備瀬のフク木並木は一歩集落の中に入ると少し日陰の涼しい風が吹き、真夏の沖縄の暑さを忘れさせてくれます。道幅は車が通るには難しいぐらい細く、これがかえって車の進入を防ぎ歩道専用のような落ち着きを出します。
並木に囲まれた各区画には、台風のために漆喰で固めた屋根瓦の沖縄風の木造のおうちが残っています。日が当たる所にはバナナの木やパパイヤの木がところどころに見られます。
この落ち着いた古き沖縄の雰囲気を慕う人気が観光客に広がり、今では水牛に観覧車を引かせ、村を一周する観光資源になっています。水牛もあまりに暑い時はやる気がなくなり、8月の暑中はお休みをしていました。

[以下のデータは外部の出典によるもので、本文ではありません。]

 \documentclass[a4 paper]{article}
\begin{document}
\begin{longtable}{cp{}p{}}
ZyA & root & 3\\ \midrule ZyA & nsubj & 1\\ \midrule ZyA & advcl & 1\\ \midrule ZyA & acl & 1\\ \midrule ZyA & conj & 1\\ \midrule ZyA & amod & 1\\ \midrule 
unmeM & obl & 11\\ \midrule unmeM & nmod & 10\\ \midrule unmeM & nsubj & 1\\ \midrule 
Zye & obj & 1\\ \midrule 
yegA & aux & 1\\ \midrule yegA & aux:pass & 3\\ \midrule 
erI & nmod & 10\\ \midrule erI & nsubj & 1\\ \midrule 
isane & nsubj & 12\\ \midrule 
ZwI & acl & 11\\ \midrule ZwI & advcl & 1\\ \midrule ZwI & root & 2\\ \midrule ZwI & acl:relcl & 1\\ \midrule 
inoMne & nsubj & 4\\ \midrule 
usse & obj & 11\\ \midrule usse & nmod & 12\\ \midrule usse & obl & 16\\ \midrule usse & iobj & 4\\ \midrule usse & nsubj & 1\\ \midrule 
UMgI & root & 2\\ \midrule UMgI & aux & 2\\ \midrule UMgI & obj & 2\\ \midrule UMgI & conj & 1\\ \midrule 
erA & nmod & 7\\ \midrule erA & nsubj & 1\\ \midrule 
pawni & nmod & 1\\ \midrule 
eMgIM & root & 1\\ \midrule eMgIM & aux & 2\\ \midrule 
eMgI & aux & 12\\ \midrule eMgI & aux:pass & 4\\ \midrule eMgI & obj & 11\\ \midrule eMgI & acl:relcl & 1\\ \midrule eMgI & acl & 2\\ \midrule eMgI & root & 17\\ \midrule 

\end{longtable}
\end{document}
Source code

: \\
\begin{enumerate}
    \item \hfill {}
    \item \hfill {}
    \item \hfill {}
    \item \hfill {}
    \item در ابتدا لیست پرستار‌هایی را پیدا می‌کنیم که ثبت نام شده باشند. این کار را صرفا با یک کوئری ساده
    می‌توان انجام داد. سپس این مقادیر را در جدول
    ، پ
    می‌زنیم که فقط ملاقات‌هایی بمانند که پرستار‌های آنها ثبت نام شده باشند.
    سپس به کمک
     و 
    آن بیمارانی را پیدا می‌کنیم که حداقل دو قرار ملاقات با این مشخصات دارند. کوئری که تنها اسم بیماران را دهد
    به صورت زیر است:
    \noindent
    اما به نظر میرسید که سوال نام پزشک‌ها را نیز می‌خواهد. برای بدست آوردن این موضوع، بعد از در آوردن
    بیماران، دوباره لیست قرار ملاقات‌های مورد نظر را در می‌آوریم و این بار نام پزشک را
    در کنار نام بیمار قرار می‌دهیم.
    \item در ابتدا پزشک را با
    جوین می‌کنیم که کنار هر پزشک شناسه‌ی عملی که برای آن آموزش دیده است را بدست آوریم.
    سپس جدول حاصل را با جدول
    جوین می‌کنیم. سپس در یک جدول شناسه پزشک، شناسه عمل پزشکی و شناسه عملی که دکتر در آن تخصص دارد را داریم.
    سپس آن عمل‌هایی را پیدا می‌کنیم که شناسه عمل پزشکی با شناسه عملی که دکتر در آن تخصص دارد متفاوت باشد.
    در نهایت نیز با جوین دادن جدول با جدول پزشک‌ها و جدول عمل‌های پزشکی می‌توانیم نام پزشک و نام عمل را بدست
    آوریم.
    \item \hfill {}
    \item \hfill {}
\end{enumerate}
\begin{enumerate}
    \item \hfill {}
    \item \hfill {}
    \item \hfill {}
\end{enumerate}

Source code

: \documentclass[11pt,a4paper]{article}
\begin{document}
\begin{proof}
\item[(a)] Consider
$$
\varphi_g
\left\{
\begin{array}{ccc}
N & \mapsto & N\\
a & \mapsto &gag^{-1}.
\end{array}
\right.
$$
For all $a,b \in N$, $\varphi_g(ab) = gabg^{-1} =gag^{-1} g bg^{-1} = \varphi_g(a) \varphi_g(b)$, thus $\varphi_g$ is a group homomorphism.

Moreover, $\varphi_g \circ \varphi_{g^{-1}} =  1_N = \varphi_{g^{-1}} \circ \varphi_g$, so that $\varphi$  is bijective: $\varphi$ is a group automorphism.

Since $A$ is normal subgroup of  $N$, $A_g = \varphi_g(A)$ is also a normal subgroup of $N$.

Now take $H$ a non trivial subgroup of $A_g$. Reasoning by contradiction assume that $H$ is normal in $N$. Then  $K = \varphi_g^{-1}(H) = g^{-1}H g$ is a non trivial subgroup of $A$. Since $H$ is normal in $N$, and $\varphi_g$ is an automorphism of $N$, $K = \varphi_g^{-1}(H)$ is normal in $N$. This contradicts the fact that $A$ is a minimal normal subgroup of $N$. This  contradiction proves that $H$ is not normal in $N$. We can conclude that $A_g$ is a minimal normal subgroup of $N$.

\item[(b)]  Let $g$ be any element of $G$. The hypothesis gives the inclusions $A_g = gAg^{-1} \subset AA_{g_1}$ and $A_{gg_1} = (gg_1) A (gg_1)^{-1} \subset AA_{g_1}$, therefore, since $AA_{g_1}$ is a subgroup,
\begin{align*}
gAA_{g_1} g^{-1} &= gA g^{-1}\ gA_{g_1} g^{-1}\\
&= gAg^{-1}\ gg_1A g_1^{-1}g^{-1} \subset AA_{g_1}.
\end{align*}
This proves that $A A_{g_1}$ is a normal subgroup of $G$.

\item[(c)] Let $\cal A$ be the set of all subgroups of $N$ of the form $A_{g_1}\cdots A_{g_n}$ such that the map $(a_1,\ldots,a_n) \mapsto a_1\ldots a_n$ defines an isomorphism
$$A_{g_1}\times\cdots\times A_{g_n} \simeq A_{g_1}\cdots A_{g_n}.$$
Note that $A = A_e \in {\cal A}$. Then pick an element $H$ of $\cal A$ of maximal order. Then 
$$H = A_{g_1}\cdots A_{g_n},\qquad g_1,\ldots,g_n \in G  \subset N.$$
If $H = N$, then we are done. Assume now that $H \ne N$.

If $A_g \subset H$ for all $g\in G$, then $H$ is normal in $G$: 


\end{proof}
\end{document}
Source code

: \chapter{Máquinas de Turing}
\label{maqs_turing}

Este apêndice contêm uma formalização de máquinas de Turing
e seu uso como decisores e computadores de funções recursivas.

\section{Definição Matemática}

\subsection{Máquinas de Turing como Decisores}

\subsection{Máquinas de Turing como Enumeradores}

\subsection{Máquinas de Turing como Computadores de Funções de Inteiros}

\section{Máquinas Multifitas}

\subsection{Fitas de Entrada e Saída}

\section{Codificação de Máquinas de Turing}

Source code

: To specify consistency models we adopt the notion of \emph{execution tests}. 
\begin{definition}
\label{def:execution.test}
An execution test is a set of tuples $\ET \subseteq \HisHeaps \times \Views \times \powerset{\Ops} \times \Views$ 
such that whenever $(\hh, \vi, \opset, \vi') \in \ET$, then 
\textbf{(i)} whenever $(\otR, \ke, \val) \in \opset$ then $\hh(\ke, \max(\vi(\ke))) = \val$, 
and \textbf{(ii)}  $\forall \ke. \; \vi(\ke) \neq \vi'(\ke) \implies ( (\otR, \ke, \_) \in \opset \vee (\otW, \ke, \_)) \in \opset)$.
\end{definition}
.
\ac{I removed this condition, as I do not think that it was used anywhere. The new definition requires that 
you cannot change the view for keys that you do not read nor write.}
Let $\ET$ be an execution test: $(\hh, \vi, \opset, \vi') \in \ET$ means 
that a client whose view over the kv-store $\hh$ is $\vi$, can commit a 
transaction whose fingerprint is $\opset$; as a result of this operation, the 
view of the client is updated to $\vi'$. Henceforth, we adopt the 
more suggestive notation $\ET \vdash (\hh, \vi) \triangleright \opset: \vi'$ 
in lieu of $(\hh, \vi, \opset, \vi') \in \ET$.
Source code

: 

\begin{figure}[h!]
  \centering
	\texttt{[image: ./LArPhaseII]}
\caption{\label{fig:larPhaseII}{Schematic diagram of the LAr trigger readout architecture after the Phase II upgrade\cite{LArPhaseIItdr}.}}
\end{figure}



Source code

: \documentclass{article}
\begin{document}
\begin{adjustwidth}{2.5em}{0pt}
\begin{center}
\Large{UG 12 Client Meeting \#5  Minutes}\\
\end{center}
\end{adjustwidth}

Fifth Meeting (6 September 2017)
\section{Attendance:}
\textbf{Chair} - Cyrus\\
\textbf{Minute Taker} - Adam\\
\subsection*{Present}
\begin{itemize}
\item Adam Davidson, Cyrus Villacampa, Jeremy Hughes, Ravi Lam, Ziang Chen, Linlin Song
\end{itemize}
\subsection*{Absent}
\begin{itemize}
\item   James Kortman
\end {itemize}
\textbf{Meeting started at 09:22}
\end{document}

林の中を歩いていて家の中から人声や音楽の音が聞こえてくると、思わず聞き耳をたてたくなります。
しかし、話している言葉は意味がわかりません。もし、リクエストできるなら流れる音楽は琉球三味線の爪弾きで何か物憂げな恋の物語などの曲がいいのではないかと思いました。
同じような路がグルグルと続いているので、気をつけないと道に迷って同じところをグルグルと回ってしまうこともあります。しかし、損をした気持ちにはなりません。目的があって歩くのではなく、本当にこの沖縄の雰囲気を楽しんでいる逍遥なのですから。